*Instructions to follow*: Among the entries below, find the lines holding "Gurantees" and copy them.
*** Exercise inputs Section Begins ***
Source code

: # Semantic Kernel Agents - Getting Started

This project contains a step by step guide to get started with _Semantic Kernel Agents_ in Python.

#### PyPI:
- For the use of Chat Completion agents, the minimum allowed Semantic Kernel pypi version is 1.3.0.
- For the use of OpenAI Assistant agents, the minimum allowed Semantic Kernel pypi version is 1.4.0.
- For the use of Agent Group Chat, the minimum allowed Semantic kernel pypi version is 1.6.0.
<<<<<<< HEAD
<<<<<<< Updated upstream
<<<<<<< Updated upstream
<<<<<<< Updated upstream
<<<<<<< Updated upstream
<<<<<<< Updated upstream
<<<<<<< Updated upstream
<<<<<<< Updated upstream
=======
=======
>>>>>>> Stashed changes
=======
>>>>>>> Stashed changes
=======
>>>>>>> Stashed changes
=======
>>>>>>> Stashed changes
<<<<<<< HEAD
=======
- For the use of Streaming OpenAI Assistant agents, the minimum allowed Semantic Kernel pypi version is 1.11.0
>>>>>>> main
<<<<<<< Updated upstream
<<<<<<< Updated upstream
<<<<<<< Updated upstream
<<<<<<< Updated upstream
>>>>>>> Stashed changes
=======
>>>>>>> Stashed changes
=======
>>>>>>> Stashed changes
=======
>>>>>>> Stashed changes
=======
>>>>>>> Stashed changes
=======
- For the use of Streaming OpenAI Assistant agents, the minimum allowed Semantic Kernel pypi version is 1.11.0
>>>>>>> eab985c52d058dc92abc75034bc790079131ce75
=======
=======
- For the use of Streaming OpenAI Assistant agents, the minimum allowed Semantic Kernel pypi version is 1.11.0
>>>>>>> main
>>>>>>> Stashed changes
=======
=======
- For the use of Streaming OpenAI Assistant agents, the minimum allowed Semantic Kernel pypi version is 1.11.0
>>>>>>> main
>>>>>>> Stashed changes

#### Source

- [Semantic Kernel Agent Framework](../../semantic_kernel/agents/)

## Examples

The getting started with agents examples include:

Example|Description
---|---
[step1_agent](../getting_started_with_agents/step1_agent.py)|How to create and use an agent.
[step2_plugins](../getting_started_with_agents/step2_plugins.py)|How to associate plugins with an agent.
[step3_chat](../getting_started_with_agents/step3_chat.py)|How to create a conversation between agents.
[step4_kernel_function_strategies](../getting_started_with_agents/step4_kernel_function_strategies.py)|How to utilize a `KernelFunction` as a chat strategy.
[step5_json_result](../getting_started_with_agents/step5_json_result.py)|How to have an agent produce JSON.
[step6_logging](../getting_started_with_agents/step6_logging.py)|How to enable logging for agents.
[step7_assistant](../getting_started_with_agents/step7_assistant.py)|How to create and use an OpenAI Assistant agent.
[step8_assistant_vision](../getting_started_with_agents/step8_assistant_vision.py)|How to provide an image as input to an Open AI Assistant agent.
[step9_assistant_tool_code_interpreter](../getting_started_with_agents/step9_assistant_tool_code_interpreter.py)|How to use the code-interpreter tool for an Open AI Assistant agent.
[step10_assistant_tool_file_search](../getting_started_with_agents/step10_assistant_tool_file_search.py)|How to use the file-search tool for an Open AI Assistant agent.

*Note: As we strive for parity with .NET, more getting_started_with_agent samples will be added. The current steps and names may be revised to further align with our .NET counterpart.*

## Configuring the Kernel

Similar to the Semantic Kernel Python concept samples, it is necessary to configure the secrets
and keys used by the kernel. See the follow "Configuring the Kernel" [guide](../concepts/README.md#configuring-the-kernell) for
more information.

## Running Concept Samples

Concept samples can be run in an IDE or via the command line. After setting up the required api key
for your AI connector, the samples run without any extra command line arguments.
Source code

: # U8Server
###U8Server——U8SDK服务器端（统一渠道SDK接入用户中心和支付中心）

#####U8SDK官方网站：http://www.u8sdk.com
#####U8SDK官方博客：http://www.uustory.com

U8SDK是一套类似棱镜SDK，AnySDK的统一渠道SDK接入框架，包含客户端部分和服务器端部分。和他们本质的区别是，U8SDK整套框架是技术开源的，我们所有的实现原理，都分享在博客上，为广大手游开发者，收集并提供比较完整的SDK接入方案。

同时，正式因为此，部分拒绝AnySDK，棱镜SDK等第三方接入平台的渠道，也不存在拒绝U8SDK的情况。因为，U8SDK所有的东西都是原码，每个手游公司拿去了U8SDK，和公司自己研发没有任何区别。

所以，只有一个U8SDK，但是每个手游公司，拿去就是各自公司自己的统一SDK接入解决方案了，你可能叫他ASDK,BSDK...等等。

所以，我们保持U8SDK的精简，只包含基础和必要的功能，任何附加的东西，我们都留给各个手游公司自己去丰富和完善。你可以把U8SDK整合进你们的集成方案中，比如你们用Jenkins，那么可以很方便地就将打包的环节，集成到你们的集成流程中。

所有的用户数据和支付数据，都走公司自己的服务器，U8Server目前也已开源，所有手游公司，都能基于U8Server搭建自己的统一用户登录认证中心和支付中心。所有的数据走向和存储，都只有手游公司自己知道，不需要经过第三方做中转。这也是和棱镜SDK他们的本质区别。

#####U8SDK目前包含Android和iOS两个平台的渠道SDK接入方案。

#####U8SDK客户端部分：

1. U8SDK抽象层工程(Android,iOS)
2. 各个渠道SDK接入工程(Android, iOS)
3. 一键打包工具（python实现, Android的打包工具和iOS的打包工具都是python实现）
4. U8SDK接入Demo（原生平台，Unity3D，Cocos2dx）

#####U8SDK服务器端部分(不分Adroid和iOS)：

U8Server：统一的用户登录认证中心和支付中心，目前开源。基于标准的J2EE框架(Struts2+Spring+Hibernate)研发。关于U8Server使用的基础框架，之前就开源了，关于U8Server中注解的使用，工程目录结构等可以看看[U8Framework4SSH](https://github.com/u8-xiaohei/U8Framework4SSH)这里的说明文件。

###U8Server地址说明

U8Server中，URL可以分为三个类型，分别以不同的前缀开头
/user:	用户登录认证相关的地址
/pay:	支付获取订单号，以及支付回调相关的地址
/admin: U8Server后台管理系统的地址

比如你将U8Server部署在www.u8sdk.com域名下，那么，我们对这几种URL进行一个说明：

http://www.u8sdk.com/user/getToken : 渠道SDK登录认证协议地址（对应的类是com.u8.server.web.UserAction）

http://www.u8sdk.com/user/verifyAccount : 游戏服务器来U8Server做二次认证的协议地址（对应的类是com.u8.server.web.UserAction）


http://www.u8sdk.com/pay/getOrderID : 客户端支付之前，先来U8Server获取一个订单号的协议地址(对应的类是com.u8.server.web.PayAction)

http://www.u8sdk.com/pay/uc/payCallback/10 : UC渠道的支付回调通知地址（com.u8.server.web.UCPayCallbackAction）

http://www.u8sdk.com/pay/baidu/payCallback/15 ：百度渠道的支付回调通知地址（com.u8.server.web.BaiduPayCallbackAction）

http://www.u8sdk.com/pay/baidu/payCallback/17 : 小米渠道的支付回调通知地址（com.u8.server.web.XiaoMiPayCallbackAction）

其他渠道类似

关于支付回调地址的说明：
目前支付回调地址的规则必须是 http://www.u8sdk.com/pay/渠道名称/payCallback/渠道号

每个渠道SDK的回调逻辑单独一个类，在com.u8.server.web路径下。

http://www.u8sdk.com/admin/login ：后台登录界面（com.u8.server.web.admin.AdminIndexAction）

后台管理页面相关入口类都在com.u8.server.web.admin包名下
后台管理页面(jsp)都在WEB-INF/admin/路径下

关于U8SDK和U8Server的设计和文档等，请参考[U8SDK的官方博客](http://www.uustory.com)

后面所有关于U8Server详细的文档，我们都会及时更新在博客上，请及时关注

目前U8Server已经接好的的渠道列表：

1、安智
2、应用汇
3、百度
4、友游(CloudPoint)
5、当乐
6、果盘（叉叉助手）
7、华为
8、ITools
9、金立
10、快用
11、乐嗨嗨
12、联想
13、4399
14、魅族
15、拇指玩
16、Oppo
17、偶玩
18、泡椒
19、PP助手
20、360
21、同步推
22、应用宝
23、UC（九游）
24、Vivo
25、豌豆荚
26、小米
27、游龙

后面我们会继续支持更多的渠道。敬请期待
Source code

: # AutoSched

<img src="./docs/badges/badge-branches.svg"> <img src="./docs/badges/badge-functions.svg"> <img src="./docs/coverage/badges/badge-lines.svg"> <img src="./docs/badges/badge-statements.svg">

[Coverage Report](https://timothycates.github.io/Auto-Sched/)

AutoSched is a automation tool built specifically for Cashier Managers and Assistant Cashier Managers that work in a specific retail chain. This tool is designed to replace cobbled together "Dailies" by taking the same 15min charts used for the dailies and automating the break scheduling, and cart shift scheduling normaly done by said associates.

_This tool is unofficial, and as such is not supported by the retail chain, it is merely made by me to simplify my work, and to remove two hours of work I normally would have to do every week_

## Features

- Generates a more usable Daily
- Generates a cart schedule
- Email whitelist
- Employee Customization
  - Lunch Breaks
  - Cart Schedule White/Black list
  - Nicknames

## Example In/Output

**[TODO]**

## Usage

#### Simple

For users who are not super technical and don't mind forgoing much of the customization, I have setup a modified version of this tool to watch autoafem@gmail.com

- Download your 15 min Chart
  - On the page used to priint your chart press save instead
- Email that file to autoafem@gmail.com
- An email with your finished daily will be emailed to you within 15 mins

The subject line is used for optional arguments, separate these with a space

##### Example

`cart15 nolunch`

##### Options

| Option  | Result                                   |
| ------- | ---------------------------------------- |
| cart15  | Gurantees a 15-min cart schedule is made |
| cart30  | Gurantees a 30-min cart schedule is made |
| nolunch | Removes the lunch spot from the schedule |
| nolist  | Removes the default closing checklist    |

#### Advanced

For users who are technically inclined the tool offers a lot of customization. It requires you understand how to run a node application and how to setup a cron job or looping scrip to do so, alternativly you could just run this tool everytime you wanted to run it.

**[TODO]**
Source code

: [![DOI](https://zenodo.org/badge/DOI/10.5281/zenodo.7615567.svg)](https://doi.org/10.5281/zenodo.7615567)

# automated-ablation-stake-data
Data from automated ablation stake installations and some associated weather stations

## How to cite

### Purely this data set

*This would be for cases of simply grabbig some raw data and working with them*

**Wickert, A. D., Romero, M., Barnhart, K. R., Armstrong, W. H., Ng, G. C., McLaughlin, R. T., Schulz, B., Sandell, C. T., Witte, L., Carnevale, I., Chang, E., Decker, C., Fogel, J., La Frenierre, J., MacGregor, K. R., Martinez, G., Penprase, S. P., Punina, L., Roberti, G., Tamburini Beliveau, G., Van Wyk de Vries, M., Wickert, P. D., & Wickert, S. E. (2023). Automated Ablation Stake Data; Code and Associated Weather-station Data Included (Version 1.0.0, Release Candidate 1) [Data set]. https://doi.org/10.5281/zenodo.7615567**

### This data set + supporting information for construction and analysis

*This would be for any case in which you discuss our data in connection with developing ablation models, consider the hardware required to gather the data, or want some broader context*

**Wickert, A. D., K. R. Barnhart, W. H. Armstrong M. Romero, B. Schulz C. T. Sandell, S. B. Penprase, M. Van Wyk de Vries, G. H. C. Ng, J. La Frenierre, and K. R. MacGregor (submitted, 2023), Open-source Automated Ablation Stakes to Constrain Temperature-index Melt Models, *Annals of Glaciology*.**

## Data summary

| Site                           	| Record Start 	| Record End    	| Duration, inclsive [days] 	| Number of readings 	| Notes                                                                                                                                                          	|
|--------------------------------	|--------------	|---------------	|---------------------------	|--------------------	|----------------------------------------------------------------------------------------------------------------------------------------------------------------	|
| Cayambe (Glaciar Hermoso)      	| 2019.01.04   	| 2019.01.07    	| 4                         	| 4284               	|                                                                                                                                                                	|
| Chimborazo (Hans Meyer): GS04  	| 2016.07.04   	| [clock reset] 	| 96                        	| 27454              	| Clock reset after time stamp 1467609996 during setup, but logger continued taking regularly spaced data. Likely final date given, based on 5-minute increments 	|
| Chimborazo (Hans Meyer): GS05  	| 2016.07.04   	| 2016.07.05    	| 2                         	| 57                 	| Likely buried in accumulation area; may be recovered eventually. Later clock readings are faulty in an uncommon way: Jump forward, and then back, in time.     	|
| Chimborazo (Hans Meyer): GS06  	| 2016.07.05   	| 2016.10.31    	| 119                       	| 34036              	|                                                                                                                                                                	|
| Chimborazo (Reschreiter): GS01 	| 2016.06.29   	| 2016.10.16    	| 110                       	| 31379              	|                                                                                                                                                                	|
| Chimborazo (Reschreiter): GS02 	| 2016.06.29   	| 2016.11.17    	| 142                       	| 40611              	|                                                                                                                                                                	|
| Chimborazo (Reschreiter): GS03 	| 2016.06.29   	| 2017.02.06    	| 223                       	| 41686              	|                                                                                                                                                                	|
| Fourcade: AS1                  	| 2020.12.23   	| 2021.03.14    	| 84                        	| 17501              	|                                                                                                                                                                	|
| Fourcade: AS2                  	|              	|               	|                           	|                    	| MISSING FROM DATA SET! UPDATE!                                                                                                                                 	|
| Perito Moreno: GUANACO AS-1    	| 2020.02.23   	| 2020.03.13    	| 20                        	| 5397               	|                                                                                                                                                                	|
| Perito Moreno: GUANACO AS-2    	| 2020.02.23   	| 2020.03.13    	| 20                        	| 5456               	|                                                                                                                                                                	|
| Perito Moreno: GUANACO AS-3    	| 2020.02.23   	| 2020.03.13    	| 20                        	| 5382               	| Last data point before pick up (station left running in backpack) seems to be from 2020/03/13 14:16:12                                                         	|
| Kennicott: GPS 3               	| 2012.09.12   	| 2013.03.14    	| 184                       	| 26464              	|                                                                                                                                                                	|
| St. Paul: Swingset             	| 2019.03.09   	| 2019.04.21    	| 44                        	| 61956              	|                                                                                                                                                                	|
*** Exercise inputs Section Ends ***
*Solved exercise*:
| cart15  | Gurantees a 15-min cart schedule is made |
| cart30  | Gurantees a 30-min cart schedule is made |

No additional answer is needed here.